» PROBLEM: Reproduce, from the lines below, exactly the stretch that begins at the line containing "Dieses Kapitel beschreibt" and ends at the line containing "Zwei Verfahren sind", both included.

» DATA EXTRACTS:
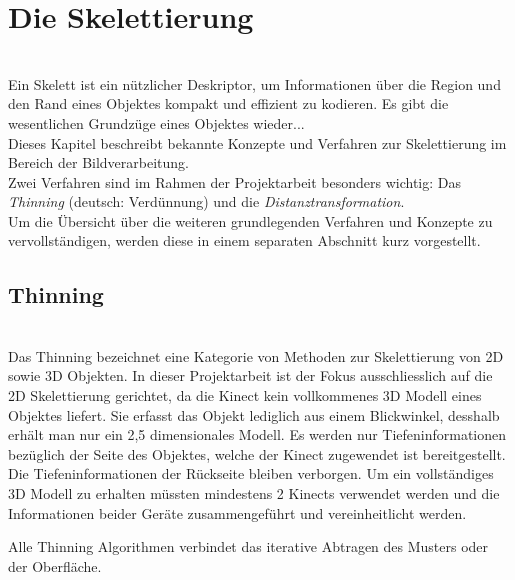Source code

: \chapter{Die Skelettierung}
\\
Ein Skelett ist ein nützlicher Deskriptor, um Informationen über die Region und den Rand eines Objektes kompakt und effizient
zu kodieren. Es gibt die wesentlichen Grundzüge eines Objektes wieder...\\
Dieses Kapitel beschreibt bekannte Konzepte und Verfahren zur Skelettierung im Bereich der Bildverarbeitung.\\
Zwei Verfahren sind im Rahmen der Projektarbeit besonders wichtig: Das \emph{Thinning} (deutsch: Verdünnung) und die \emph{Distanztransformation}. \\
Um die Übersicht über die weiteren grundlegenden Verfahren und Konzepte zu vervollständigen, werden diese in einem separaten 
Abschnitt kurz vorgestellt.
\section{Thinning}
\\
Das Thinning bezeichnet eine Kategorie von Methoden zur Skelettierung von 2D sowie 3D Objekten. In dieser Projektarbeit ist der Fokus ausschliesslich auf die 2D Skelettierung gerichtet, da die Kinect kein vollkommenes 3D Modell eines Objektes liefert. Sie erfasst das Objekt lediglich aus einem Blickwinkel, desshalb erhält man nur ein 2,5 dimensionales Modell. Es werden nur Tiefeninformationen bezüglich der Seite des Objektes, welche der Kinect zugewendet ist bereitgestellt. Die  Tiefeninformationen der Rückseite bleiben verborgen. Um ein vollständiges 3D Modell zu erhalten müssten mindestens 2 Kinects verwendet werden und die Informationen beider Geräte zusammengeführt und vereinheitlicht werden. 

Alle Thinning Algorithmen verbindet das iterative Abtragen des Musters oder der Oberfläche.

» PROBLEM SOLUTION:
Dieses Kapitel beschreibt bekannte Konzepte und Verfahren zur Skelettierung im Bereich der Bildverarbeitung.\\
Zwei Verfahren sind im Rahmen der Projektarbeit besonders wichtig: Das \emph{Thinning} (deutsch: Verdünnung) und die \emph{Distanztransformation}. \\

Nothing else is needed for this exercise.